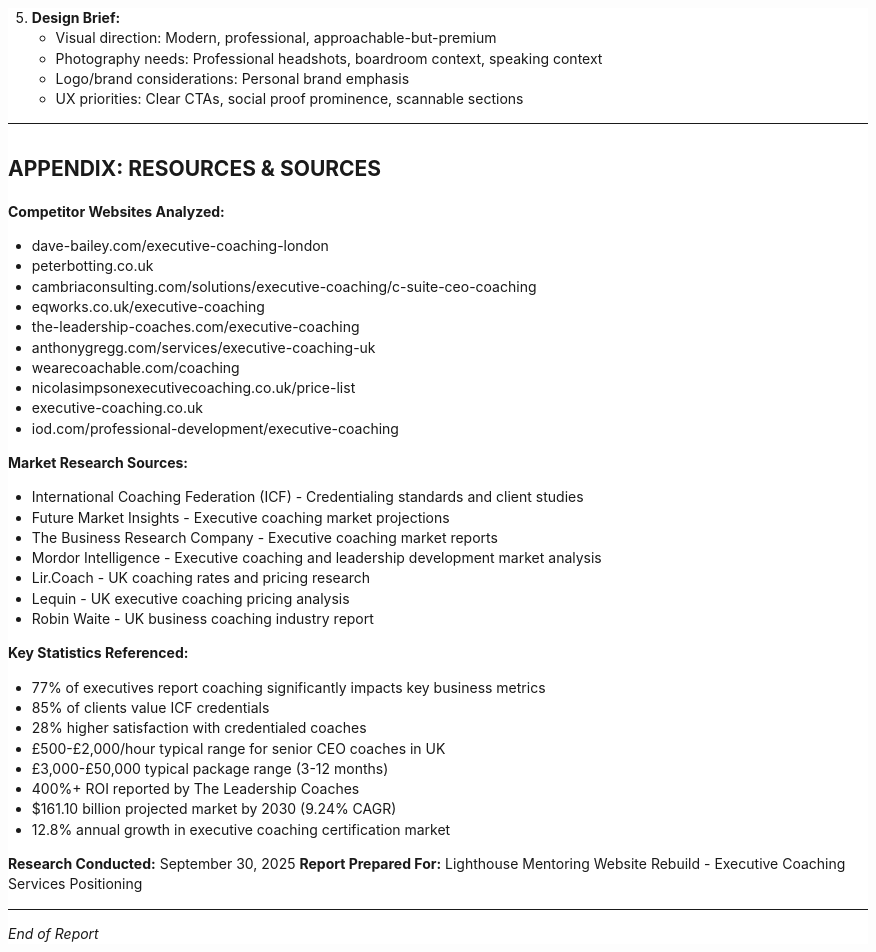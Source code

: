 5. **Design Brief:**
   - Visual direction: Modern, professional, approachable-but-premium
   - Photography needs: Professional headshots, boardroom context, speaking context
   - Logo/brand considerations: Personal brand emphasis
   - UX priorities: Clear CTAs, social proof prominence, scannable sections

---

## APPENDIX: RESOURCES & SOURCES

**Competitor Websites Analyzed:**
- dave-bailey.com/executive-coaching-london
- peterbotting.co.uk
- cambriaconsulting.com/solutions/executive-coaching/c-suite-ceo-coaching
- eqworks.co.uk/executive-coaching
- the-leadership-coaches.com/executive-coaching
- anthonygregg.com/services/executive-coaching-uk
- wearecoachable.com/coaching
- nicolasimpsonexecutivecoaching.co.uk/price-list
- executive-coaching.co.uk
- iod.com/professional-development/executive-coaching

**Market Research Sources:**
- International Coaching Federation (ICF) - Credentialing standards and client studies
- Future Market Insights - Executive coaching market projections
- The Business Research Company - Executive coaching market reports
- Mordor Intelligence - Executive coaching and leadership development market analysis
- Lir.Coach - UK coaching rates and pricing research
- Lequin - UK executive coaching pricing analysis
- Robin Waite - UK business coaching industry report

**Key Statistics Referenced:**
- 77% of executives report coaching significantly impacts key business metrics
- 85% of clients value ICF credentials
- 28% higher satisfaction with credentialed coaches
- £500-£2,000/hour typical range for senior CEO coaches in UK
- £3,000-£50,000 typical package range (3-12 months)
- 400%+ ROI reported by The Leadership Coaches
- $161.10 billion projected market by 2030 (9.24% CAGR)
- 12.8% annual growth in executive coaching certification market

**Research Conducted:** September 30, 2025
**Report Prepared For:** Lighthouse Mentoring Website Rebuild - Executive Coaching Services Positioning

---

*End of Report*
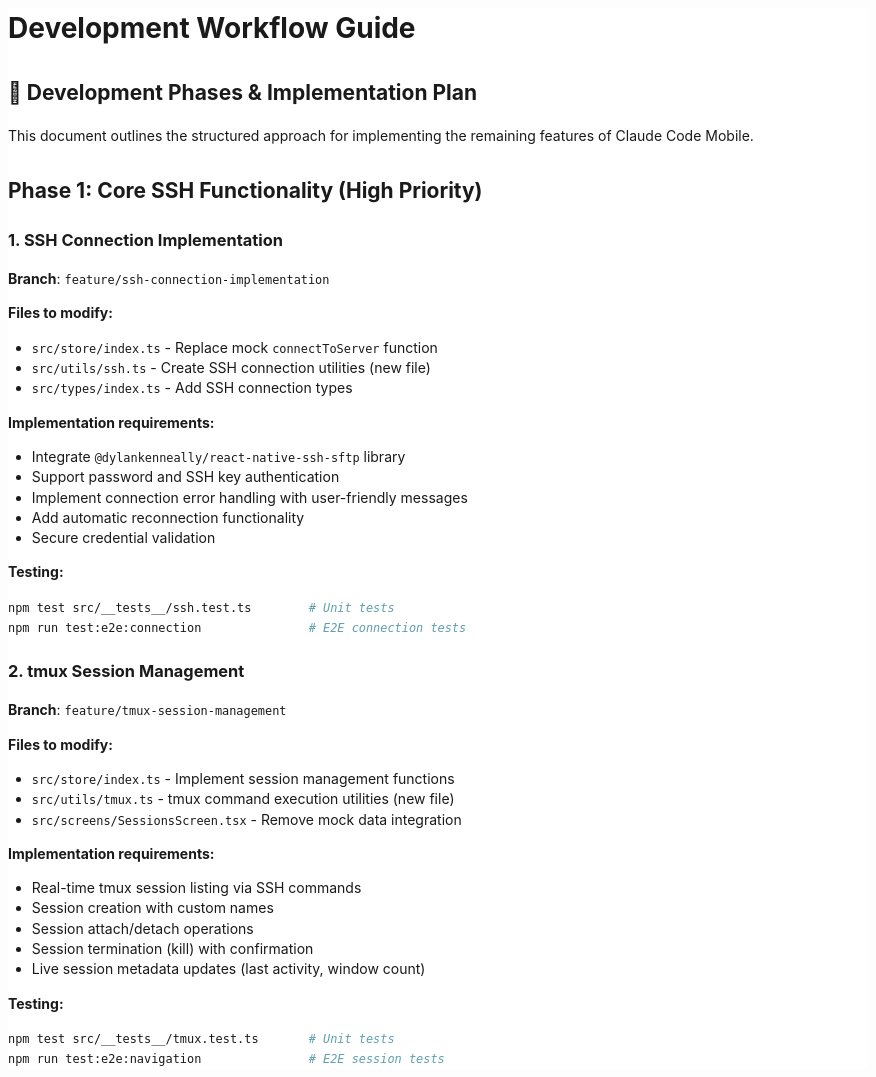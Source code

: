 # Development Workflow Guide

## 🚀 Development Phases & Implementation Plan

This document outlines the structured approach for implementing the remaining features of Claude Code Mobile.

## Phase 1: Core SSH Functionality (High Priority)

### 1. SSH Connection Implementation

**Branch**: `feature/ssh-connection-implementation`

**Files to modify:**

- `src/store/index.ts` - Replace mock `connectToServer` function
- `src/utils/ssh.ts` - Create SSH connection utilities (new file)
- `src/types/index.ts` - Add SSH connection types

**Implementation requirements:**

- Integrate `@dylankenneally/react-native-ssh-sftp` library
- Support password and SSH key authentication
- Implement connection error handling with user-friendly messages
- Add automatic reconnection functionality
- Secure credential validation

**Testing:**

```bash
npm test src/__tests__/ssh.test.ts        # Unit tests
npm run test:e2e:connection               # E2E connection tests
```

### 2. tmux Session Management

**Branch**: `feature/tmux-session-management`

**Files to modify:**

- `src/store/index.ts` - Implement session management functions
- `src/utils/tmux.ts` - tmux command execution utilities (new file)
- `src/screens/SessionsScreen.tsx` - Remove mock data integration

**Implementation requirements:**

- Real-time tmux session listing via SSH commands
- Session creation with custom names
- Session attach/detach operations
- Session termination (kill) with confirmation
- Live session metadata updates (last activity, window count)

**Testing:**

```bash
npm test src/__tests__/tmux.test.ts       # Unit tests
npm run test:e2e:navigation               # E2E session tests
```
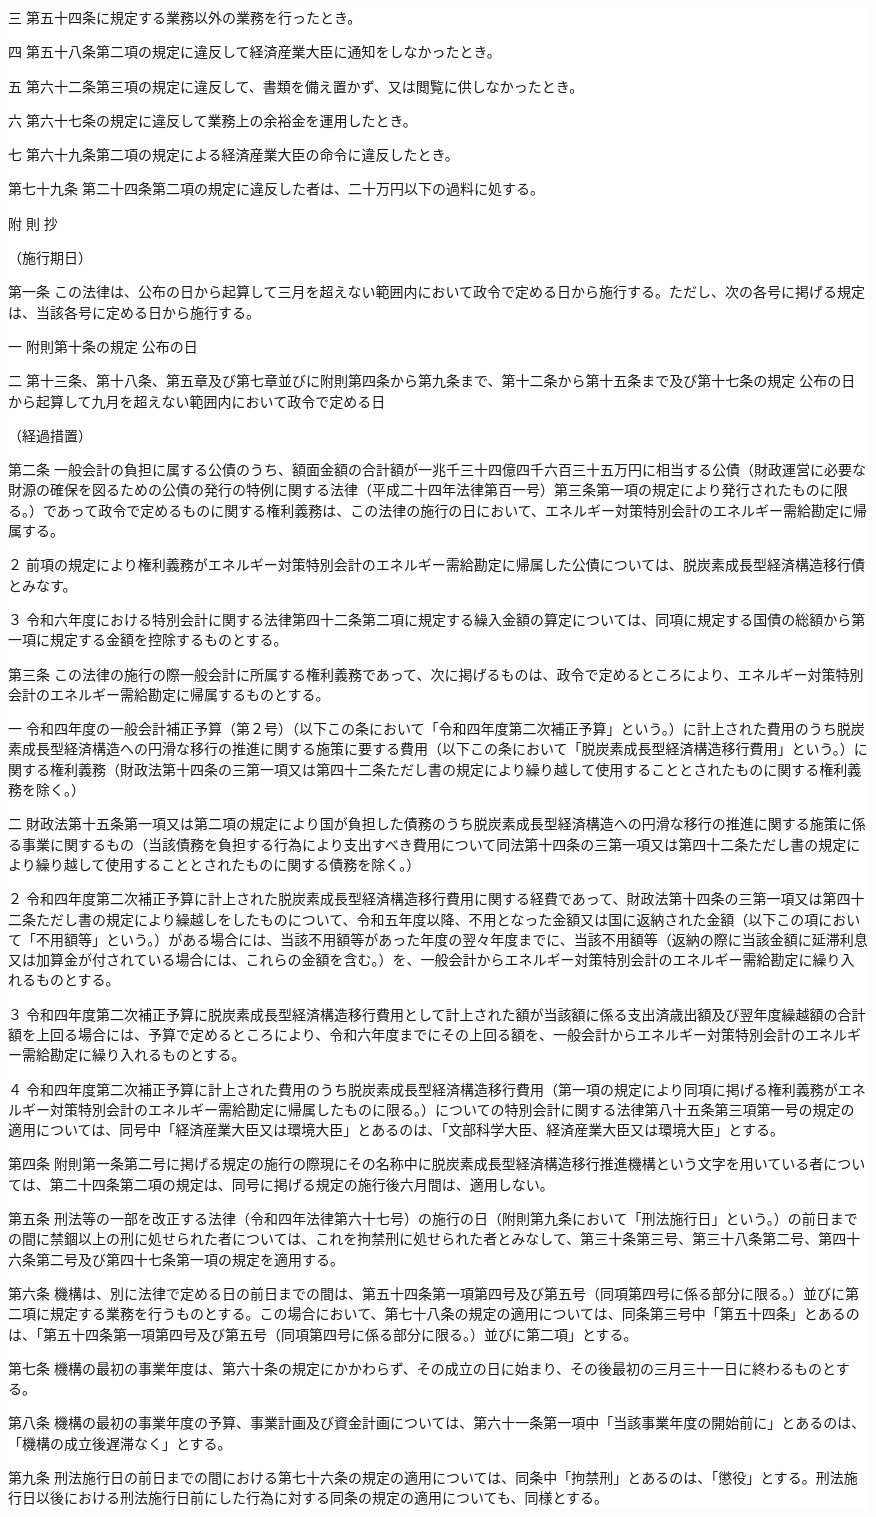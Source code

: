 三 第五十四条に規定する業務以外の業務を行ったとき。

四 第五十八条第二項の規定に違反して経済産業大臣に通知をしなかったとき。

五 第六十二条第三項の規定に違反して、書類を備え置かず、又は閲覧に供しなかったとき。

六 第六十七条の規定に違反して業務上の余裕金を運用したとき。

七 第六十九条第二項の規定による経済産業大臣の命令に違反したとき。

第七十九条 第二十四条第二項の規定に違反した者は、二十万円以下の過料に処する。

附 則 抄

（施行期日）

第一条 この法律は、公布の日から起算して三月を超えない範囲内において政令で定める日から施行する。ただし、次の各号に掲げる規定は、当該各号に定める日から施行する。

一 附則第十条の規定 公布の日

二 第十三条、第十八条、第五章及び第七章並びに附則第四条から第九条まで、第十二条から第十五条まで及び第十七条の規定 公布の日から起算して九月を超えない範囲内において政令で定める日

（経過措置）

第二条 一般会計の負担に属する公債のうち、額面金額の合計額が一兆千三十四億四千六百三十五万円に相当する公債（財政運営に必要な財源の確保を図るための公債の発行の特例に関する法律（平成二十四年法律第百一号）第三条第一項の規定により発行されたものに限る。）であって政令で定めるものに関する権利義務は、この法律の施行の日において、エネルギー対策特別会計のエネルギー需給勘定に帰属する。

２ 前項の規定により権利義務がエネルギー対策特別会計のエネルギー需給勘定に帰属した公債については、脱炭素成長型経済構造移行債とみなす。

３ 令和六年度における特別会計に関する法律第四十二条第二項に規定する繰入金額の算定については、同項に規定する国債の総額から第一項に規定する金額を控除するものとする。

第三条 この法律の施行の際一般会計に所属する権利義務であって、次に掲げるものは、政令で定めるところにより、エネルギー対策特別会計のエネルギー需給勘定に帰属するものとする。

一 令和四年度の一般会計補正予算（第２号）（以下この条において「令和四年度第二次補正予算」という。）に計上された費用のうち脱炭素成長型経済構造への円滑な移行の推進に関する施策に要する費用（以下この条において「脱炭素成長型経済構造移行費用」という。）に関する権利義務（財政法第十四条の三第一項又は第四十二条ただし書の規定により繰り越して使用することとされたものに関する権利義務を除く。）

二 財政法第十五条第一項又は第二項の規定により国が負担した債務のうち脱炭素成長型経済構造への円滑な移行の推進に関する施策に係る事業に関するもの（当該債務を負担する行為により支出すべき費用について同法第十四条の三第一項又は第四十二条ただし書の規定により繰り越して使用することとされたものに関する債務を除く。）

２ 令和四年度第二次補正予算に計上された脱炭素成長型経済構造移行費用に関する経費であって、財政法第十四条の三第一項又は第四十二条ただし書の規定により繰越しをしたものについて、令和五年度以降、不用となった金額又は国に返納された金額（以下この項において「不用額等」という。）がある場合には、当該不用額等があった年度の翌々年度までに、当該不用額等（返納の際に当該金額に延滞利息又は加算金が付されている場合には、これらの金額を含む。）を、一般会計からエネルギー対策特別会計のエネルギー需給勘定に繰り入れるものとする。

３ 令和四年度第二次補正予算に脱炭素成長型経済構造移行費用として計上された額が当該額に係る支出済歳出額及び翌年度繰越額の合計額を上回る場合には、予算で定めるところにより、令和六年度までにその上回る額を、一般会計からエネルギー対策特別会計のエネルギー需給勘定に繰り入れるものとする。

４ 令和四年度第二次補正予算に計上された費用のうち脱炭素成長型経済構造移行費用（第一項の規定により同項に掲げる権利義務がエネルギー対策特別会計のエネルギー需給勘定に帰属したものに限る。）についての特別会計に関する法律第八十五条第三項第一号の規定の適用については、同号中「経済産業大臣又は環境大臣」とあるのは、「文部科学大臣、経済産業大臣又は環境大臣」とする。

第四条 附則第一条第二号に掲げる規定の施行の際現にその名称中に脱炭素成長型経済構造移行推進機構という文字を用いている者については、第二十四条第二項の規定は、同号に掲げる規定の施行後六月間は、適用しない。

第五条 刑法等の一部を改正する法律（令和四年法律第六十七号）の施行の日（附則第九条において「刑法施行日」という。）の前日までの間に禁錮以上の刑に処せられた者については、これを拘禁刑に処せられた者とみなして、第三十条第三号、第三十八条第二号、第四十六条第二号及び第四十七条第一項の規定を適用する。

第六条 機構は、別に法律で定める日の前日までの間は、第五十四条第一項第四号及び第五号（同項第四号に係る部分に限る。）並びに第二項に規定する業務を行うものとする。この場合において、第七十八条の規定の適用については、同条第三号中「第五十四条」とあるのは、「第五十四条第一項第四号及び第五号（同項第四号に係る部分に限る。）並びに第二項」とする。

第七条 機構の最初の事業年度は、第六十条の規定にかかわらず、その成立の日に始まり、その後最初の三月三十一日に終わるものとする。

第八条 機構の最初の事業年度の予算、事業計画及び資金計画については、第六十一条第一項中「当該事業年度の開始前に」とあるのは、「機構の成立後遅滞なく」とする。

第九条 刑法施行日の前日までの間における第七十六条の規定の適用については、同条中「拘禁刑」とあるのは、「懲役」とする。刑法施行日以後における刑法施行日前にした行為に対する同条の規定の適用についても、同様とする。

──────────

**Work order:** In the entries above, which lines hold the string "utilities"? Report all of them.

**Exercise result:**
- `src/utils/ssh.ts` - Create SSH connection utilities (new file)
- `src/utils/tmux.ts` - tmux command execution utilities (new file)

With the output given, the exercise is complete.